Activity.
Search the entries for the word "grasping" and report each line that has it.

== Segment start ==

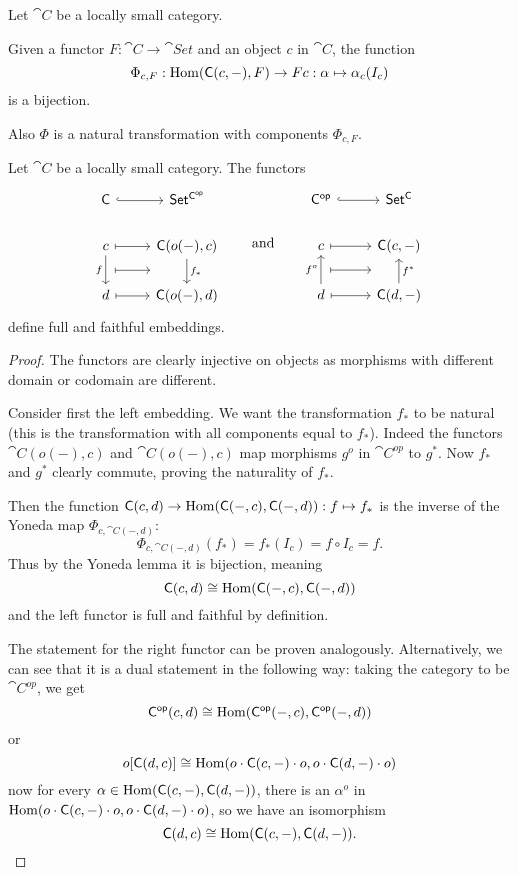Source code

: \begin{theorem} \label{YonedaLemma}
Let $\cat{C}$ be a locally small category.

Given a functor $F: \cat{C} \to \cat{Set}$ and an object $c$ in $\cat{C}$, the function
\[ \Phi_{c,F}: \operatorname{Hom}(\mathsf{C}(c,-), F) \to Fc: \alpha \mapsto \alpha_c(I_c) \]
is a bijection.

Also $\Phi$ is a natural transformation with components $\Phi_{c,F}$.
\end{theorem}
\begin{corollary} \label{YonedaEmbedding}
Let $\cat{C}$ be a locally small category. The functors
\[ \begin{tikzcd}
\cat{C} \ar[r, hook] & \cat{Set^{C^{op}}} \\
c \ar[d, swap, "f"]\ar[r, mapsto] \ar[r,mapsto, shift right=1.7em] & \cat{C}(o(-),c) \ar[d, "f_*"] \\
d \ar[r,mapsto] & \cat{C}(o(-),d)
\end{tikzcd} \qquad\text{and}\qquad \begin{tikzcd}
\cat{C^{op}} \ar[r, hook] & \cat{Set^C} \\
c \ar[r, mapsto] \ar[r,mapsto, shift right=1.7em] & \cat{C}(c,-) \\
d \ar[u, "f^o"] \ar[r,mapsto] & \cat{C}(d,-) \ar[u, swap, "f^*"]
\end{tikzcd} \]
define full and faithful embeddings.
\end{corollary}
\begin{proof}
The functors are clearly injective on objects as morphisms with different domain or codomain are different.

Consider first the left embedding. We want the transformation $f_*$ to be natural (this is the transformation with all components equal to $f_*$). Indeed the functors $\cat{C}(o(-),c)$ and $\cat{C}(o(-),c)$ map morphisms $g^o$ in $\cat{C^{op}}$ to $g^*$. Now $f_*$ and $g^*$ clearly commute, proving the naturality of $f_*$.

Then the function $\mathsf{C}(c,d) \to \operatorname{Hom}(\mathsf{C}(-,c),\mathsf{C}(-,d)): f\mapsto f_*$ is the inverse of the Yoneda map $\Phi_{c,\cat{C}(-,d)}$:
\[ \Phi_{c,\cat{C}(-,d)}(f_*) = f_*(I_c) = f\circ I_c = f. \]
Thus by the Yoneda lemma it is bijection, meaning
\[ \mathsf{C}(c,d) \cong \operatorname{Hom}(\mathsf{C}(-,c),\mathsf{C}(-,d)) \]
and the left functor is full and faithful by definition.

The statement for the right functor can be proven analogously. Alternatively, we can see that it is a dual statement in the following way: taking the category to be $\cat{C^{op}}$, we get
\[ \mathsf{C^{op}}(c,d) \cong \operatorname{Hom}(\mathsf{C^{op}}(-,c),\mathsf{C^{op}}(-,d)) \]
or
\[ o[\mathsf{C}(d,c)] \cong \operatorname{Hom}(o\cdot\mathsf{C}(c,-)\cdot o,o\cdot\mathsf{C}(d,-)\cdot o) \]
now for every $\alpha \in \operatorname{Hom}(\mathsf{C}(c,-),\mathsf{C}(d,-))$, there is an $\alpha^o$ in $\operatorname{Hom}(o\cdot\mathsf{C}(c,-)\cdot o,o\cdot\mathsf{C}(d,-)\cdot o)$, so we have an isomorphism
\[ \mathsf{C}(d,c) \cong \operatorname{Hom}(\mathsf{C}(c,-),\mathsf{C}(d,-)). \]
\end{proof}

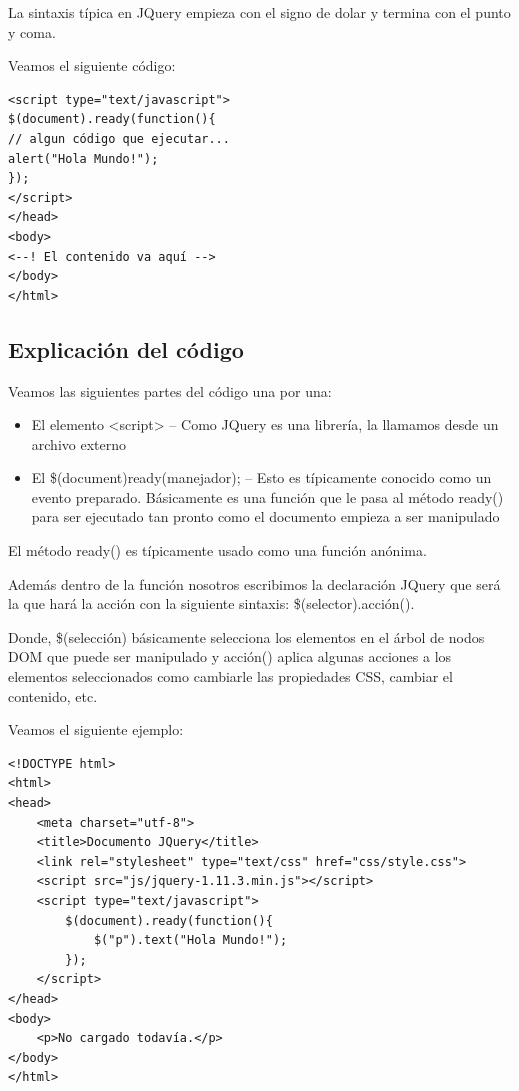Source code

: \documentclass[a4paper, oneside]{article}
\begin{document}
La sintaxis típica en JQuery empieza con el signo de dolar y termina con el punto y coma. 

Veamos el siguiente código:

\begin{verbatim}
<script type="text/javascript">
$(document).ready(function(){
// algun código que ejecutar...
alert("Hola Mundo!");
});
</script>
</head>
<body>
<--! El contenido va aquí -->
</body>
</html>
\end{verbatim}

\subsection{Explicación del código}
\label{sec:org37e65d0}

Veamos las siguientes partes del código una por una:

\begin{itemize}
\item El elemento <script> -- Como JQuery es una librería, la llamamos desde un archivo externo
\item El \$(document)ready(manejador); -- Esto es típicamente conocido como un evento preparado. Básicamente es una función que le pasa al método ready() para ser ejecutado tan pronto como el documento empieza a ser manipulado
\end{itemize}

El método ready() es típicamente usado como una función anónima. 

Además dentro de la función nosotros escribimos la declaración JQuery que será la que hará la acción con la siguiente sintaxis: \$(selector).acción().

Donde, \$(selección) básicamente selecciona los elementos en el árbol de nodos DOM que puede ser manipulado y acción() aplica algunas acciones a los elementos seleccionados como cambiarle las propiedades CSS, cambiar el contenido, etc. 

Veamos el siguiente ejemplo:

\begin{verbatim}
<!DOCTYPE html>
<html>
<head>
    <meta charset="utf-8">
    <title>Documento JQuery</title>
    <link rel="stylesheet" type="text/css" href="css/style.css">
    <script src="js/jquery-1.11.3.min.js"></script>
    <script type="text/javascript">
        $(document).ready(function(){
            $("p").text("Hola Mundo!");
        });
    </script>
</head>
<body>
    <p>No cargado todavía.</p>
</body>
</html>
\end{verbatim}
\end{document}
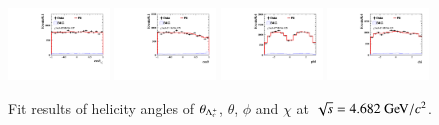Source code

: \begin{figure}[H]\centering
    \includegraphics[width=0.24\textwidth]{figure/polarimetery/angular_plots/pkpi_4680_cos_theta0.pdf}
    \includegraphics[width=0.24\textwidth]{figure/polarimetery/angular_plots/pkpi_4680_cos_theta1.pdf}
    \includegraphics[width=0.24\textwidth]{figure/polarimetery/angular_plots/pkpi_4680_phi1.pdf}
    \includegraphics[width=0.24\textwidth]{figure/polarimetery/angular_plots/pkpi_4680_phi2.pdf}
    \caption{Fit results of helicity angles of $\theta_{\Lambda_{c}^{+}}$, $\theta$, $\phi$ and $\chi$ at $\sqrt{s} = 4.682\gev/c^2$.}
\label{fig:fit_angular_s5}
\end{figure}

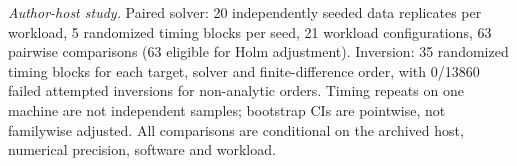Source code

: \noindent\textit{Author-host study.} 
Paired solver: 20 independently seeded data replicates per workload, 5 randomized timing blocks per seed, 
21 workload configurations, 63 pairwise comparisons (63 eligible for Holm adjustment). Inversion: 
35 randomized timing blocks for each target, solver and finite-difference order, with 
0/13860 failed attempted inversions for non-analytic orders. Timing repeats on one machine are not independent samples; bootstrap CIs are pointwise, not familywise adjusted. All comparisons are conditional on the archived host, numerical precision, software and workload. 
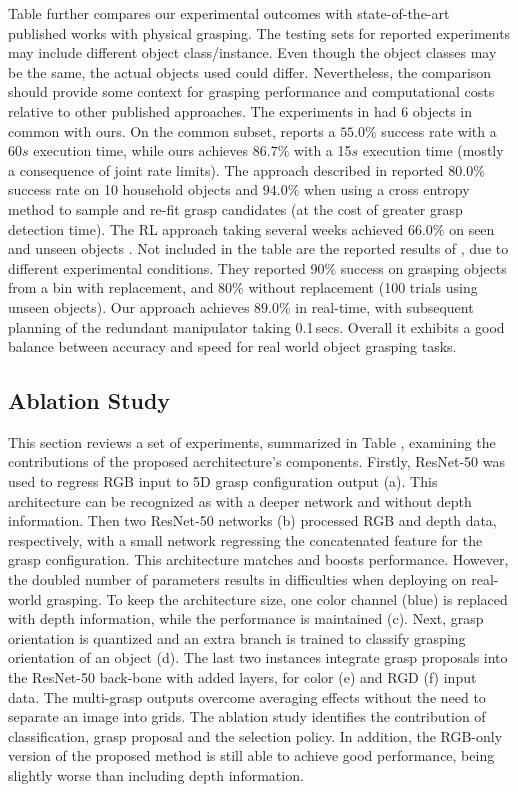 \documentclass[letterpaper, 10 pt, journal, twoside]{IEEEtran}
\begin{document}
Table  further compares our experimental outcomes 
with state-of-the-art published works with physical grasping.  The testing sets for reported
experiments may include different object class/instance.  Even though
the object classes may be the same, the actual objects used could
differ.  Nevertheless, the comparison should provide some context for
grasping performance and computational costs relative to other published
approaches.
The experiments in \cite{watson2017real} had 6 objects in common with
ours.  On the common subset, \cite{watson2017real} reports a $55.0 \%$ 
success rate with a 60$s$ execution time, while ours achieves $86.7\%$
with a 15$s$ execution time (mostly a consequence of joint rate limits). 
The approach described in \cite{MaEtAl_RSS[2017]} reported $80.0 \%$
success rate on 10 household objects and $94.0 \%$ when using a cross
entropy method \cite{levine2016learning} to sample and re-fit grasp
candidates (at the cost of greater grasp detection time).   
The RL approach taking several weeks achieved $66.0 \%$ on seen and
unseen objects \cite{pinto2016supersizing}.  
Not included in the table are the reported results of
\cite{levine2016learning}, due to different experimental conditions.
They reported 90\% success on grasping objects from a bin with
replacement, and 80\% without replacement (100 trials using unseen objects).
Our approach achieves $89.0 \%$ in real-time, with subsequent planning
of the redundant manipulator taking 0.1\,secs.  Overall it exhibits
a good balance between accuracy and speed for real world object grasping
tasks.  

\subsection{Ablation Study}
This section reviews a set of experiments, summarized in Table
, examining the contributions of the proposed
acrchitecture's components. Firstly, ResNet-50 was used to regress RGB 
input to 5D grasp configuration output (a).  This architecture can be
recognized as \cite{redmon2015real} with a deeper network and without depth
information. Then two ResNet-50 networks (b) processed RGB and depth data, 
respectively, with a small network regressing the concatenated feature for
the grasp configuration. 
This architecture matches \cite{kumra2016robotic} and boosts performance. 
However, the doubled number of parameters results in difficulties when
deploying on real-world grasping.  To keep the architecture size, one
color channel (blue) is replaced with depth information, while the performance 
is maintained (c). Next, grasp orientation is quantized and an extra branch is 
trained to classify grasping orientation of an object (d). 
The last two instances integrate grasp proposals into the ResNet-50 back-bone 
with added layers, for color (e) and RGD (f) input data. 
The multi-grasp outputs overcome averaging effects \cite{redmon2015real}
without the need to separate an image into grids. The ablation study identifies the contribution of classification, grasp proposal and the selection policy. In addition, the RGB-only version of
the proposed method is still able to achieve good performance, being
slightly worse than including depth information.
\end{document}

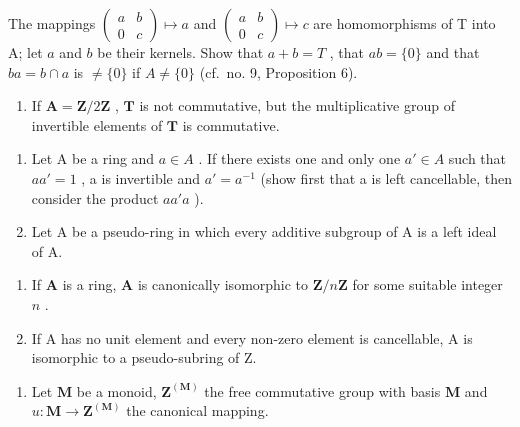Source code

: The mappings \(\begin{pmatrix} a & b \\ 0 & c \end{pmatrix} \mapsto a\) and \(\begin{pmatrix} a & b \\ 0 & c \end{pmatrix} \mapsto c\) are homomorphisms of T into A; let \(a\) and \(b\) be their kernels. Show that \(a + b = T\) , that \(ab = \{0\}\) and that \(ba = b \cap a\) is \(\neq \{0\}\) if \(A \neq \{0\}\) (cf.~no. 9, Proposition 6).

\begin{enumerate}
\def\labelenumi{(\alph{enumi})}
\setcounter{enumi}{3}
\tightlist
\item
  If \(\mathbf{A} = \mathbf{Z} / 2\mathbf{Z}\) , \(\mathbf{T}\) is not commutative, but the multiplicative group of invertible elements of \(\mathbf{T}\) is commutative.
\end{enumerate}

\begin{enumerate}
\def\labelenumi{\arabic{enumi}.}
\setcounter{enumi}{2}
\item
  Let A be a ring and \(a \in A\) . If there exists one and only one \(a' \in A\) such that \(aa' = 1\) , a is invertible and \(a' = a^{-1}\) (show first that a is left cancellable, then consider the product \(aa'a\) ).
\item
  Let A be a pseudo-ring in which every additive subgroup of A is a left ideal of A.
\end{enumerate}

\begin{enumerate}
\def\labelenumi{(\alph{enumi})}
\item
  If \(\mathbf{A}\) is a ring, \(\mathbf{A}\) is canonically isomorphic to \(\mathbf{Z} / n\mathbf{Z}\) for some suitable integer \(n\) .
\item
  If A has no unit element and every non-zero element is cancellable, A is isomorphic to a pseudo-subring of Z.
\end{enumerate}

\begin{enumerate}
\def\labelenumi{\arabic{enumi}.}
\setcounter{enumi}{4}
\tightlist
\item
  Let \(\mathbf{M}\) be a monoid, \(\mathbf{Z}^{(\mathbf{M})}\) the free commutative group with basis \(\mathbf{M}\) and \(u\colon \mathbf{M}\to \mathbf{Z}^{(\mathbf{M})}\) the canonical mapping.
\end{enumerate}

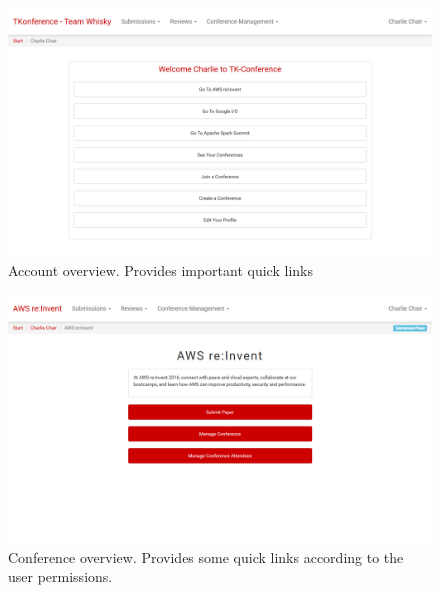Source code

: \documentclass[nochapterpage,nopartpage,noheadingspace,numbersubsubsec,bigchapter,colorback,accentcolor=tud9c,10pt]{tudreport}
\begin{document}
        \begin{figure}[!ht]
            \centering
            \includegraphics[width=\textwidth]{img/ui-account-home}
            \caption{Account overview. Provides important quick links}
            \label{fig:appendix:screenshots:ui-account-home}
        \end{figure}

        \begin{figure}[!ht]
            \centering
            \includegraphics[width=\textwidth]{img/ui-conference-home}
            \caption{Conference overview. Provides some quick links according to the user permissions.}
            \label{fig:appendix:screenshots:ui-conference-home}
        \end{figure}
\end{document}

== Segment end ==

Solution.
with state-of-the-art published works with physical grasping.  The testing sets for reported
grasping performance and computational costs relative to other published
They reported 90\% success on grasping objects from a bin with
a good balance between accuracy and speed for real world object grasping
deploying on real-world grasping.  To keep the architecture size, one
trained to classify grasping orientation of an object (d). 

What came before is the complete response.